On le savait avant que Lubrizol ne crache son nuage noir, la géographie rouennaise présente une étrange particularité. Certes, les usines les plus polluantes, les plus dangereuses, les fameuses classées Seveso, sont situées sur la rive sud de la Seine, la rive populaire, ouvrière, 200 000 habitants intégralement administrés par un chapelet de maires de gauche, encore assez souvent communistes, mais la fumée qui sort des cheminées, et tout autant d’ailleurs des pots d’échappement, est presque systématiquement poussée vers la rive droite et les plateaux Nord. L’incendie de Lubrizol en a fourni un spectaculaire exemple. La majorité de la rive Sud, pourtant située à proximité du couloir industriel, a été largement épargnée par le nuage et ses conséquences. A l’inverse, le centre-ville historique, et sa périphérie résidentielle Nord et Est ont subi frontalement le passage du nuage.

On a coutume de dire que Rouen est une cuvette, un pot de chambre diront les plus incommodés. Or, le site de Rouen est un amphithéâtre, composé d'une rive convexe (urbanisée pour l'essentiel à partir de la révolution industrielle au XIXe siècle) et d'une autre concave, où s'est implanté le centre historique, puis les quartiers pavillonnaires les plus huppés, bénéficiant de la vue panoramique, de l'ensoleillement et de l'éloignement des principales industries.
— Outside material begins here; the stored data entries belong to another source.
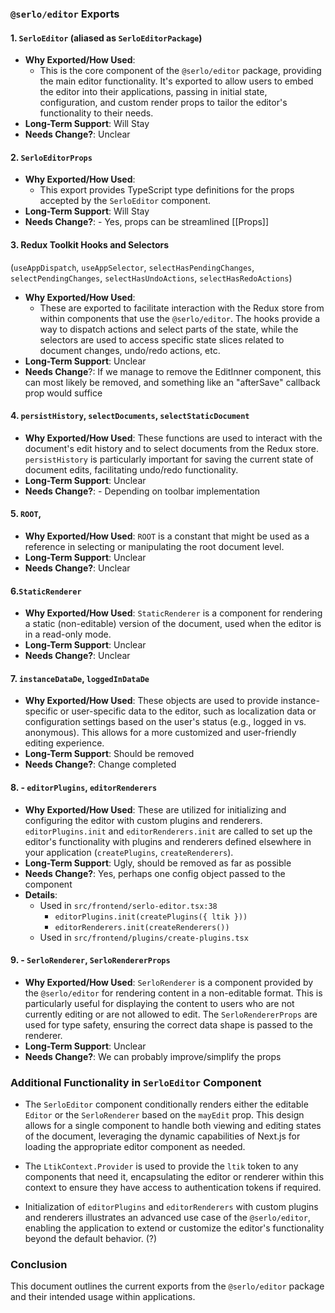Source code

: ### `@serlo/editor` Exports

#### 1. `SerloEditor` (aliased as `SerloEditorPackage`)

- **Why Exported/How Used**:
  - This is the core component of the `@serlo/editor` package, providing the main editor functionality. It's exported to allow users to embed the editor into their applications, passing in initial state, configuration, and custom render props to tailor the editor's functionality to their needs.
- **Long-Term Support**: Will Stay
- **Needs Change?**: Unclear

#### 2. `SerloEditorProps`

- **Why Exported/How Used**:
  - This export provides TypeScript type definitions for the props accepted by the `SerloEditor` component.
- **Long-Term Support**: Will Stay
- **Needs Change?**: - Yes, props can be streamlined [[Props]]

#### 3. Redux Toolkit Hooks and Selectors

(`useAppDispatch`, `useAppSelector`, `selectHasPendingChanges`, `selectPendingChanges`, `selectHasUndoActions`, `selectHasRedoActions`)

- **Why Exported/How Used**:
  - These are exported to facilitate interaction with the Redux store from within components that use the `@serlo/editor`. The hooks provide a way to dispatch actions and select parts of the state, while the selectors are used to access specific state slices related to document changes, undo/redo actions, etc.
- **Long-Term Support**: Unclear
- **Needs Change**?: If we manage to remove the EditInner component, this can most likely be removed, and something like an "afterSave" callback prop would suffice

#### 4. `persistHistory`, `selectDocuments`, `selectStaticDocument`

- **Why Exported/How Used**: These functions are used to interact with the document's edit history and to select documents from the Redux store. `persistHistory` is particularly important for saving the current state of document edits, facilitating undo/redo functionality.
- **Long-Term Support**: Unclear
- **Needs Change?**: - Depending on toolbar implementation

#### 5. `ROOT`,

- **Why Exported/How Used**: `ROOT` is a constant that might be used as a reference in selecting or manipulating the root document level.
- **Long-Term Support**: Unclear
- **Needs Change?**: Unclear

#### 6.`StaticRenderer`

- **Why Exported/How Used**: `StaticRenderer` is a component for rendering a static (non-editable) version of the document, used when the editor is in a read-only mode.
- **Long-Term Support**: Unclear
- **Needs Change?**: Unclear

#### 7. `instanceDataDe`, `loggedInDataDe`

- **Why Exported/How Used**: These objects are used to provide instance-specific or user-specific data to the editor, such as localization data or configuration settings based on the user's status (e.g., logged in vs. anonymous). This allows for a more customized and user-friendly editing experience.
- **Long-Term Support**: Should be removed
- **Needs Change?**: Change completed

#### 8. - **`editorPlugins`, `editorRenderers`**

- **Why Exported/How Used**: These are utilized for initializing and configuring the editor with custom plugins and renderers. `editorPlugins.init` and `editorRenderers.init` are called to set up the editor's functionality with plugins and renderers defined elsewhere in your application (`createPlugins`, `createRenderers`).
- **Long-Term Support**: Ugly, should be removed as far as possible
- **Needs Change?**: Yes, perhaps one config object passed to the component
- **Details**:
  - Used in `src/frontend/serlo-editor.tsx:38`
    - `editorPlugins.init(createPlugins({ ltik }))`
    - `editorRenderers.init(createRenderers())`
  - Used in `src/frontend/plugins/create-plugins.tsx`

#### 9. - **`SerloRenderer`, `SerloRendererProps`**

- **Why Exported/How Used**: `SerloRenderer` is a component provided by the `@serlo/editor` for rendering content in a non-editable format. This is particularly useful for displaying the content to users who are not currently editing or are not allowed to edit. The `SerloRendererProps` are used for type safety, ensuring the correct data shape is passed to the renderer.
- **Long-Term Support**: Unclear
- **Needs Change?**: We can probably improve/simplify the props

### Additional Functionality in `SerloEditor` Component

- The `SerloEditor` component conditionally renders either the editable `Editor` or the `SerloRenderer` based on the `mayEdit` prop. This design allows for a single component to handle both viewing and editing states of the document, leveraging the dynamic capabilities of Next.js for loading the appropriate editor component as needed.

- The `LtikContext.Provider` is used to provide the `ltik` token to any components that need it, encapsulating the editor or renderer within this context to ensure they have access to authentication tokens if required.

- Initialization of `editorPlugins` and `editorRenderers` with custom plugins and renderers illustrates an advanced use case of the `@serlo/editor`, enabling the application to extend or customize the editor's functionality beyond the default behavior. (?)

### Conclusion

This document outlines the current exports from the `@serlo/editor` package and their intended usage within applications.
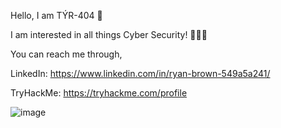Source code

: Hello, I am TÝR-404 👋

I am interested in all things Cyber Security! 🌱🌱🌱

You can reach me through,

LinkedIn: https://www.linkedin.com/in/ryan-brown-549a5a241/

TryHackMe: https://tryhackme.com/profile

![image](https://user-images.githubusercontent.com/113013004/188822739-56c75682-3271-4cb2-980d-9c7db9c4b155.png)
Si l’agglomération de Rouen, à l’inverse de celle du Havre, a toujours eu la réputation de sous-estimer le risque d’accident industriel, voire de le nier, c’est sans doute parce que les riverains des principaux sites sensibles en étaient les salariés, et que les couches sociales possédant la fibre écologiste la plus affirmée s’en pensaient protégés. Les protestations, les manifestations, la défiance qui ne cessent de prendre de l’ampleur à Rouen depuis l’incendie, au-delà des questions sanitaires qui n’ont pas encore trouvé de réponses, peuvent donc être analysées à travers une lecture géopolitique de l’agglomération. Les voix réclamant la fermeture des usines classées Seveso, ou a minima leur exil loin du cœur de l’agglomération, appartiennent pour beaucoup à des opinions métropolitaines pour qui la ville ne peut désormais qu’être durable et verte. Rouen, par la reconquête de ses quais de Seine, la mise en tourisme de son centre-ville médiéval exceptionnel, sa ceinture forestière unique, a opéré sa mue. Ou du moins croyait l’avoir fait. La pluie noire de Lubrizol vient brutalement rappeler que dans cette ville, comme dans la plupart des autres agglomérations, plusieurs environnements cohabitent. Les théories qui visent à scinder la France entre des métropoles qui gagnent et des périphéries qui grognent oublient de préciser qu’au sein des métropoles elles-mêmes, les espaces sont fortement fragmentés. Il y existe aussi des quartiers qui fument, qui brûlent, dans des foyers clairement circonscrits et une indifférence plutôt générale… Sauf quand une pluie noire s’en échappe.